# Task goal
Write the listing out once more, with every line exactly as it stands.

Task input START

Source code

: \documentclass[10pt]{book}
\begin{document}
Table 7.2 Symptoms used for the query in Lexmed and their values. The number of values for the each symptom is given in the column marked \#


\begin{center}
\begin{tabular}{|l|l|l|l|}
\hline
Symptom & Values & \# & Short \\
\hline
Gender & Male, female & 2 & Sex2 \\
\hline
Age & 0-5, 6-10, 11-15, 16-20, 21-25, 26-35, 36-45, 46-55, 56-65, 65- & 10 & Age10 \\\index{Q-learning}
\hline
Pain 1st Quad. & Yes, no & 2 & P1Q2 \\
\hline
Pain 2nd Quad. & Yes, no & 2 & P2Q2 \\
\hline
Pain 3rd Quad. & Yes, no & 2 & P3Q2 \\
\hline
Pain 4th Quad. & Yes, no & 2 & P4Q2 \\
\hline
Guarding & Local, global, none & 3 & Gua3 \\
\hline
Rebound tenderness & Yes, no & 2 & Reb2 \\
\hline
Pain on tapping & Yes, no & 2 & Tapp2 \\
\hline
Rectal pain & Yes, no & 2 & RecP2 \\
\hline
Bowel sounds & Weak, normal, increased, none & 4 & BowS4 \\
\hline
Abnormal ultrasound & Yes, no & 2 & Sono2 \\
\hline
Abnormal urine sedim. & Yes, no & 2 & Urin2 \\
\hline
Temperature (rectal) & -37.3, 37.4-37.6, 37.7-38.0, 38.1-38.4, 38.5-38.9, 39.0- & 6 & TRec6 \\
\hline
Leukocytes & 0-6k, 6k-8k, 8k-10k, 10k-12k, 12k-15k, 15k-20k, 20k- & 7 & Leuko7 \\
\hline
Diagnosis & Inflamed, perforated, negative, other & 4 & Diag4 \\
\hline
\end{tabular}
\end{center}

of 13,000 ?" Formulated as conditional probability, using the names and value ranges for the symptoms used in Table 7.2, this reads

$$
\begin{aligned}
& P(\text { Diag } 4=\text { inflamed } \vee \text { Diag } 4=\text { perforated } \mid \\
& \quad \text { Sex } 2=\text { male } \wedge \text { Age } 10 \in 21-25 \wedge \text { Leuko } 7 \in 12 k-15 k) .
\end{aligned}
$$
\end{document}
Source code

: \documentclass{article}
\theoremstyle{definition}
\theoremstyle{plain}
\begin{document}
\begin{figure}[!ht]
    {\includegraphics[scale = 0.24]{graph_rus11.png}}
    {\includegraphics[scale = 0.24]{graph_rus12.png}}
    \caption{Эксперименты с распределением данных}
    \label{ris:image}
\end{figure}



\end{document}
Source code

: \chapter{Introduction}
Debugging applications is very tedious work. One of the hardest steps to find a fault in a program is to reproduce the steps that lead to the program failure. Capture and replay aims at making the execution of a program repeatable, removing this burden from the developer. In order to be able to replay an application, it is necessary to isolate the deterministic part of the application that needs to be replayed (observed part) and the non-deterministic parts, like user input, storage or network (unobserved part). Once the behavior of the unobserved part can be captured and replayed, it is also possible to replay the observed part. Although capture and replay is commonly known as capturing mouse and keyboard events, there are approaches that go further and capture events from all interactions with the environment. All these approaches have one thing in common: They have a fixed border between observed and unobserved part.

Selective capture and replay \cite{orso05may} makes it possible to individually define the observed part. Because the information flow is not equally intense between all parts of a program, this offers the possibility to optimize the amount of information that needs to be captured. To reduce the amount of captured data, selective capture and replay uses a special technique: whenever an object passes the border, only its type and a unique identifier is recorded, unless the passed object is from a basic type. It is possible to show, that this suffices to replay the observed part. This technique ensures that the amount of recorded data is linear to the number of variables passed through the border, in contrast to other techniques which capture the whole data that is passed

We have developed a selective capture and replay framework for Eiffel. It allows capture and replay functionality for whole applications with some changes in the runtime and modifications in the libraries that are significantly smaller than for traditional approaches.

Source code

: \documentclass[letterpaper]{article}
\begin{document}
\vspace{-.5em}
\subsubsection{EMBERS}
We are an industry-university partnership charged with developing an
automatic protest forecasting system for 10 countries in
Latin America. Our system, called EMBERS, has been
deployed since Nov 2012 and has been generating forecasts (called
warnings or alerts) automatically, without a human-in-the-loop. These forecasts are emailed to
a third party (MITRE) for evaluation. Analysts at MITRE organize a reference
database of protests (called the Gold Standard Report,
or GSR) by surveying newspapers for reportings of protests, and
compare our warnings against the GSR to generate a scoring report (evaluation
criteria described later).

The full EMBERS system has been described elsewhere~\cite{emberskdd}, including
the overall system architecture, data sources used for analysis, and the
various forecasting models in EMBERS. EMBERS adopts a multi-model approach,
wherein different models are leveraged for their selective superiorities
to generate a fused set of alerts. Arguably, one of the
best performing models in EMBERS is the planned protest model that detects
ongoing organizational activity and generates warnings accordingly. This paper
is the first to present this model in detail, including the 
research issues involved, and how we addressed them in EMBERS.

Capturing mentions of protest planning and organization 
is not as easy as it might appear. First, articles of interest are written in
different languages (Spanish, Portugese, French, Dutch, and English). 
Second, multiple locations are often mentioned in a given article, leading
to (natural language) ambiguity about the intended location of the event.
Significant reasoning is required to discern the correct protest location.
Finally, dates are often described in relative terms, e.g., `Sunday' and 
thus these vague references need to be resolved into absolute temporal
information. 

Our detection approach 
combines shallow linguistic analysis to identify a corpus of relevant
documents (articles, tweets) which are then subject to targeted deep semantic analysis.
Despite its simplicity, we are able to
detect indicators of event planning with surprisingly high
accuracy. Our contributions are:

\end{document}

Task input END

# Expected output
Source code

: \documentclass[10pt]{book}
\begin{document}
Table 7.2 Symptoms used for the query in Lexmed and their values. The number of values for the each symptom is given in the column marked \#


\begin{center}
\begin{tabular}{|l|l|l|l|}
\hline
Symptom & Values & \# & Short \\
\hline
Gender & Male, female & 2 & Sex2 \\
\hline
Age & 0-5, 6-10, 11-15, 16-20, 21-25, 26-35, 36-45, 46-55, 56-65, 65- & 10 & Age10 \\\index{Q-learning}
\hline
Pain 1st Quad. & Yes, no & 2 & P1Q2 \\
\hline
Pain 2nd Quad. & Yes, no & 2 & P2Q2 \\
\hline
Pain 3rd Quad. & Yes, no & 2 & P3Q2 \\
\hline
Pain 4th Quad. & Yes, no & 2 & P4Q2 \\
\hline
Guarding & Local, global, none & 3 & Gua3 \\
\hline
Rebound tenderness & Yes, no & 2 & Reb2 \\
\hline
Pain on tapping & Yes, no & 2 & Tapp2 \\
\hline
Rectal pain & Yes, no & 2 & RecP2 \\
\hline
Bowel sounds & Weak, normal, increased, none & 4 & BowS4 \\
\hline
Abnormal ultrasound & Yes, no & 2 & Sono2 \\
\hline
Abnormal urine sedim. & Yes, no & 2 & Urin2 \\
\hline
Temperature (rectal) & -37.3, 37.4-37.6, 37.7-38.0, 38.1-38.4, 38.5-38.9, 39.0- & 6 & TRec6 \\
\hline
Leukocytes & 0-6k, 6k-8k, 8k-10k, 10k-12k, 12k-15k, 15k-20k, 20k- & 7 & Leuko7 \\
\hline
Diagnosis & Inflamed, perforated, negative, other & 4 & Diag4 \\
\hline
\end{tabular}
\end{center}

of 13,000 ?" Formulated as conditional probability, using the names and value ranges for the symptoms used in Table 7.2, this reads

$$
\begin{aligned}
& P(\text { Diag } 4=\text { inflamed } \vee \text { Diag } 4=\text { perforated } \mid \\
& \quad \text { Sex } 2=\text { male } \wedge \text { Age } 10 \in 21-25 \wedge \text { Leuko } 7 \in 12 k-15 k) .
\end{aligned}
$$
\end{document}
Source code

: \documentclass{article}
\theoremstyle{definition}
\theoremstyle{plain}
\begin{document}
\begin{figure}[!ht]
    {\includegraphics[scale = 0.24]{graph_rus11.png}}
    {\includegraphics[scale = 0.24]{graph_rus12.png}}
    \caption{Эксперименты с распределением данных}
    \label{ris:image}
\end{figure}



\end{document}
Source code

: \chapter{Introduction}
Debugging applications is very tedious work. One of the hardest steps to find a fault in a program is to reproduce the steps that lead to the program failure. Capture and replay aims at making the execution of a program repeatable, removing this burden from the developer. In order to be able to replay an application, it is necessary to isolate the deterministic part of the application that needs to be replayed (observed part) and the non-deterministic parts, like user input, storage or network (unobserved part). Once the behavior of the unobserved part can be captured and replayed, it is also possible to replay the observed part. Although capture and replay is commonly known as capturing mouse and keyboard events, there are approaches that go further and capture events from all interactions with the environment. All these approaches have one thing in common: They have a fixed border between observed and unobserved part.

Selective capture and replay \cite{orso05may} makes it possible to individually define the observed part. Because the information flow is not equally intense between all parts of a program, this offers the possibility to optimize the amount of information that needs to be captured. To reduce the amount of captured data, selective capture and replay uses a special technique: whenever an object passes the border, only its type and a unique identifier is recorded, unless the passed object is from a basic type. It is possible to show, that this suffices to replay the observed part. This technique ensures that the amount of recorded data is linear to the number of variables passed through the border, in contrast to other techniques which capture the whole data that is passed

We have developed a selective capture and replay framework for Eiffel. It allows capture and replay functionality for whole applications with some changes in the runtime and modifications in the libraries that are significantly smaller than for traditional approaches.

Source code

: \documentclass[letterpaper]{article}
\begin{document}
\vspace{-.5em}
\subsubsection{EMBERS}
We are an industry-university partnership charged with developing an
automatic protest forecasting system for 10 countries in
Latin America. Our system, called EMBERS, has been
deployed since Nov 2012 and has been generating forecasts (called
warnings or alerts) automatically, without a human-in-the-loop. These forecasts are emailed to
a third party (MITRE) for evaluation. Analysts at MITRE organize a reference
database of protests (called the Gold Standard Report,
or GSR) by surveying newspapers for reportings of protests, and
compare our warnings against the GSR to generate a scoring report (evaluation
criteria described later).

The full EMBERS system has been described elsewhere~\cite{emberskdd}, including
the overall system architecture, data sources used for analysis, and the
various forecasting models in EMBERS. EMBERS adopts a multi-model approach,
wherein different models are leveraged for their selective superiorities
to generate a fused set of alerts. Arguably, one of the
best performing models in EMBERS is the planned protest model that detects
ongoing organizational activity and generates warnings accordingly. This paper
is the first to present this model in detail, including the 
research issues involved, and how we addressed them in EMBERS.

Capturing mentions of protest planning and organization 
is not as easy as it might appear. First, articles of interest are written in
different languages (Spanish, Portugese, French, Dutch, and English). 
Second, multiple locations are often mentioned in a given article, leading
to (natural language) ambiguity about the intended location of the event.
Significant reasoning is required to discern the correct protest location.
Finally, dates are often described in relative terms, e.g., `Sunday' and 
thus these vague references need to be resolved into absolute temporal
information. 

Our detection approach 
combines shallow linguistic analysis to identify a corpus of relevant
documents (articles, tweets) which are then subject to targeted deep semantic analysis.
Despite its simplicity, we are able to
detect indicators of event planning with surprisingly high
accuracy. Our contributions are:

\end{document}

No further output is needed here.